Docker containers with images based on Debian can't access the internet but containers based on Alpine work just fine

I have been running a bunch of containers for over a year alongside UFW on my system (which has docker and non-docker services running on it.)

Some of my containers are using regular docker, some are using docker-compose. I have not had any networking issues before.

Out of nowhere my containers no longer have internet access if UFW is enabled. With UFW disabled, all my alpine based can run apk update and it connects to the repos successfully and updates. On my python containers (based on Debian) I run apt-get update it says temporary failure in name resolution. It attempts to access deb.debian.org or by the domain name and the IP address, both fail.

On all my containers /etc/resolv.conf reads:

nameserver 127.0.0.11
options ndots: 0

I use a pihole on my network at IP 10.64.187.1 as the DNS server for this computer. The host’s /etc/resolv.conf reads:

nameserver 10.64.187.1
nameserver 127.0.0.53

The host can update it’s own packages. The host OS is Bodhi Linux (Based on Ubuntu 20) and docker is version: Docker version 20.10.24, build 297e128 installed via snap.

I tried running sudo wg-quick down wg0 to disconnect from the pihole, which changes the /etc/resolv.conf to:

nameserver 127.0.0.53

The host can still update repos but these Debian based containers cannot.

Here are a few things I have tried.

Installed ufw-docker and set up the rules – changed nothing
Ran sudo snap remove docker --purge and then sudo snap install docker
Ran the following:

sudo pkill docker
sudo iptables -t nat -F
sudo ifconfig docker0 down
sudo brctl delbr docker0
sudo snap restart docker

I have documented a lot of other information in this reddit post and the comments

Please help me to troubleshoot and pinpoint the issue here because I have a project that requires internet access that I have been developing for 6 months and it’s development has been put on hold until this is solved.

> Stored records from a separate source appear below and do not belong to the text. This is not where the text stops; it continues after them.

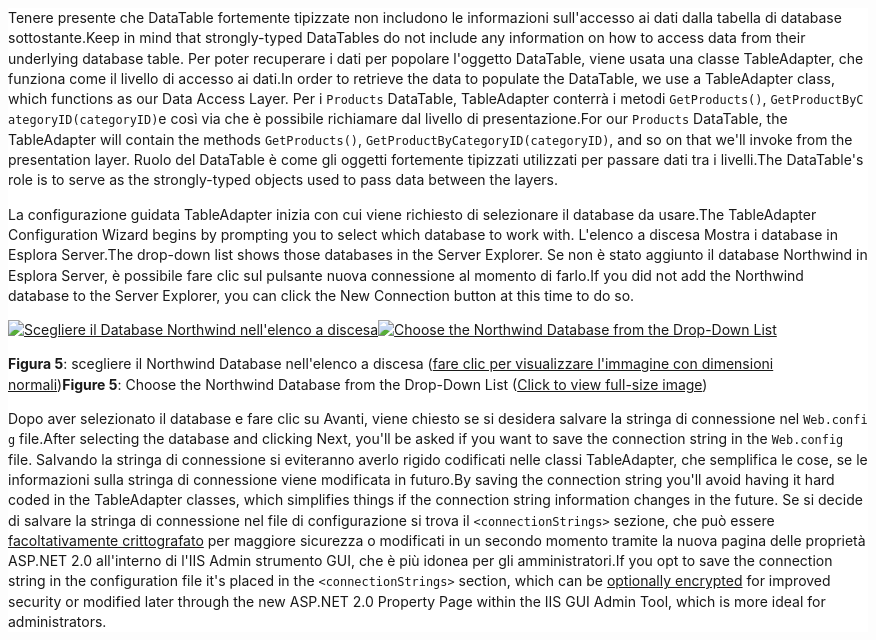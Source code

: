 <span data-ttu-id="ab02b-202">Tenere presente che DataTable fortemente tipizzate non includono le informazioni sull'accesso ai dati dalla tabella di database sottostante.</span><span class="sxs-lookup"><span data-stu-id="ab02b-202">Keep in mind that strongly-typed DataTables do not include any information on how to access data from their underlying database table.</span></span> <span data-ttu-id="ab02b-203">Per poter recuperare i dati per popolare l'oggetto DataTable, viene usata una classe TableAdapter, che funziona come il livello di accesso ai dati.</span><span class="sxs-lookup"><span data-stu-id="ab02b-203">In order to retrieve the data to populate the DataTable, we use a TableAdapter class, which functions as our Data Access Layer.</span></span> <span data-ttu-id="ab02b-204">Per i `Products` DataTable, TableAdapter conterrà i metodi `GetProducts()`, `GetProductByCategoryID(categoryID)`e così via che è possibile richiamare dal livello di presentazione.</span><span class="sxs-lookup"><span data-stu-id="ab02b-204">For our `Products` DataTable, the TableAdapter will contain the methods `GetProducts()`, `GetProductByCategoryID(categoryID)`, and so on that we'll invoke from the presentation layer.</span></span> <span data-ttu-id="ab02b-205">Ruolo del DataTable è come gli oggetti fortemente tipizzati utilizzati per passare dati tra i livelli.</span><span class="sxs-lookup"><span data-stu-id="ab02b-205">The DataTable's role is to serve as the strongly-typed objects used to pass data between the layers.</span></span>

<span data-ttu-id="ab02b-206">La configurazione guidata TableAdapter inizia con cui viene richiesto di selezionare il database da usare.</span><span class="sxs-lookup"><span data-stu-id="ab02b-206">The TableAdapter Configuration Wizard begins by prompting you to select which database to work with.</span></span> <span data-ttu-id="ab02b-207">L'elenco a discesa Mostra i database in Esplora Server.</span><span class="sxs-lookup"><span data-stu-id="ab02b-207">The drop-down list shows those databases in the Server Explorer.</span></span> <span data-ttu-id="ab02b-208">Se non è stato aggiunto il database Northwind in Esplora Server, è possibile fare clic sul pulsante nuova connessione al momento di farlo.</span><span class="sxs-lookup"><span data-stu-id="ab02b-208">If you did not add the Northwind database to the Server Explorer, you can click the New Connection button at this time to do so.</span></span>


<span data-ttu-id="ab02b-209">[![Scegliere il Database Northwind nell'elenco a discesa](creating-a-data-access-layer-vb/_static/image12.png)](creating-a-data-access-layer-vb/_static/image11.png)</span><span class="sxs-lookup"><span data-stu-id="ab02b-209">[![Choose the Northwind Database from the Drop-Down List](creating-a-data-access-layer-vb/_static/image12.png)](creating-a-data-access-layer-vb/_static/image11.png)</span></span>

<span data-ttu-id="ab02b-210">**Figura 5**: scegliere il Northwind Database nell'elenco a discesa ([fare clic per visualizzare l'immagine con dimensioni normali](creating-a-data-access-layer-vb/_static/image13.png))</span><span class="sxs-lookup"><span data-stu-id="ab02b-210">**Figure 5**: Choose the Northwind Database from the Drop-Down List ([Click to view full-size image](creating-a-data-access-layer-vb/_static/image13.png))</span></span>


<span data-ttu-id="ab02b-211">Dopo aver selezionato il database e fare clic su Avanti, viene chiesto se si desidera salvare la stringa di connessione nel `Web.config` file.</span><span class="sxs-lookup"><span data-stu-id="ab02b-211">After selecting the database and clicking Next, you'll be asked if you want to save the connection string in the `Web.config` file.</span></span> <span data-ttu-id="ab02b-212">Salvando la stringa di connessione si eviteranno averlo rigido codificati nelle classi TableAdapter, che semplifica le cose, se le informazioni sulla stringa di connessione viene modificata in futuro.</span><span class="sxs-lookup"><span data-stu-id="ab02b-212">By saving the connection string you'll avoid having it hard coded in the TableAdapter classes, which simplifies things if the connection string information changes in the future.</span></span> <span data-ttu-id="ab02b-213">Se si decide di salvare la stringa di connessione nel file di configurazione si trova il `<connectionStrings>` sezione, che può essere [facoltativamente crittografato](http://aspnet.4guysfromrolla.com/articles/021506-1.aspx) per maggiore sicurezza o modificati in un secondo momento tramite la nuova pagina delle proprietà ASP.NET 2.0 all'interno di l'IIS Admin strumento GUI, che è più idonea per gli amministratori.</span><span class="sxs-lookup"><span data-stu-id="ab02b-213">If you opt to save the connection string in the configuration file it's placed in the `<connectionStrings>` section, which can be [optionally encrypted](http://aspnet.4guysfromrolla.com/articles/021506-1.aspx) for improved security or modified later through the new ASP.NET 2.0 Property Page within the IIS GUI Admin Tool, which is more ideal for administrators.</span></span>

I have included my compose.yaml and Dockerfiles here: pastebin .com/qxU5vUGC

I think the first that you should do is remove the snap version of Docker and install Docker from the official repository provided by Docker Inc that you can find in the official documentation:

I seriously don’t know why that snap version exists. It is not officially supported by Docker, not even created by Docker and very often causes problems. LXD can be installed from snap too, but LXD was created by Canonical and it is optimized to work as a snap package.

When you install Docker from the official repository make sure you install a specific version not the latest. The latest is now 24.0.1, but I would still install 23.0.x or if you want to keep 20.10.x then that. The documentation shows how you can install a specific version. After the installation I also recommend running the following command to hold the installed version othervise you would upgrade it to 24.0.1 later.

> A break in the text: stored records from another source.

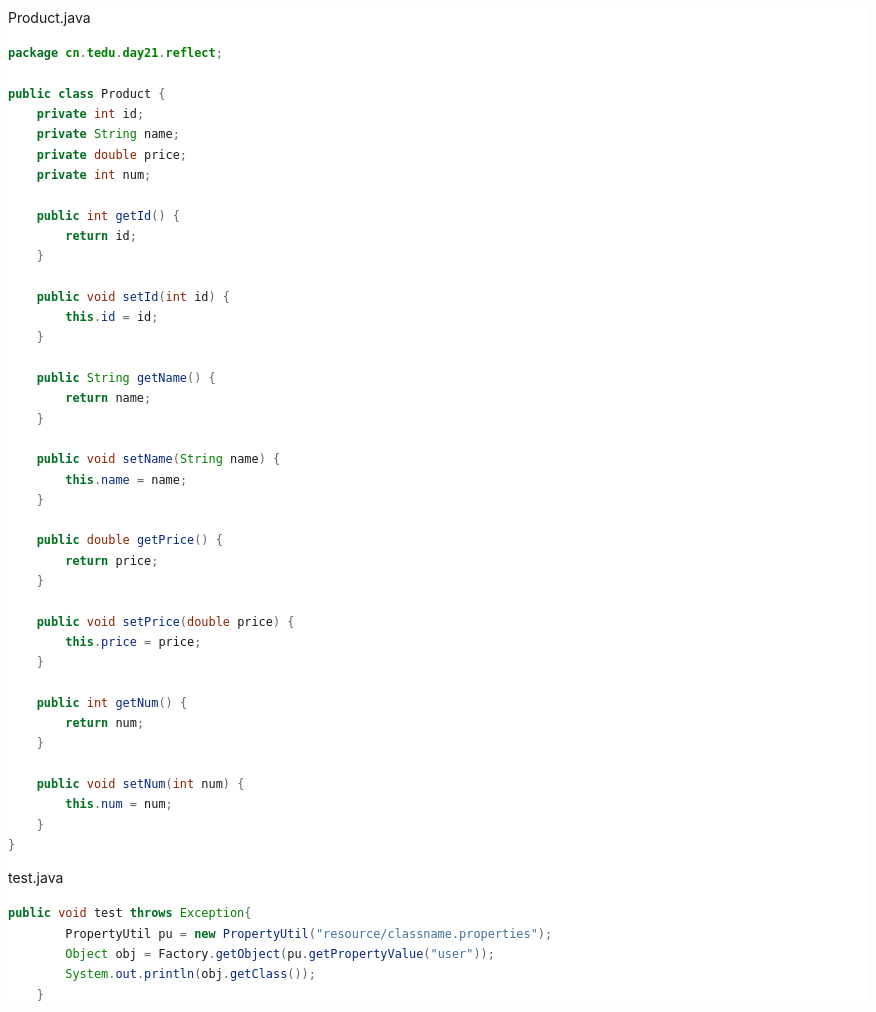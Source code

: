 Product.java

```java
package cn.tedu.day21.reflect;

public class Product {
    private int id;
    private String name;
    private double price;
    private int num;

    public int getId() {
        return id;
    }

    public void setId(int id) {
        this.id = id;
    }

    public String getName() {
        return name;
    }

    public void setName(String name) {
        this.name = name;
    }

    public double getPrice() {
        return price;
    }

    public void setPrice(double price) {
        this.price = price;
    }

    public int getNum() {
        return num;
    }

    public void setNum(int num) {
        this.num = num;
    }
}

```

test.java

```java
public void test throws Exception{
        PropertyUtil pu = new PropertyUtil("resource/classname.properties");
        Object obj = Factory.getObject(pu.getPropertyValue("user"));
        System.out.println(obj.getClass());
    }
```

apt-mark hold docker-ce docker-ce-cli docker-ce-rootless-extras containerd.io

containerd.io is optional but if you want to make sure that containerd is compatible with the installed Docker version it is better holding that too and periodically checking the new patch versions.

update:

I guess the snap version was created so Docker could be installed on non-supported distributions, but it still doesn’t seem to be stable. Since you don’t have Ubuntu just a distro based on Ubuntu, you can try the installation guide for Ubuntu. It is not guaranteed to work, but If the distribution didn’t change what is required by Docker, it could work beter than the snap package.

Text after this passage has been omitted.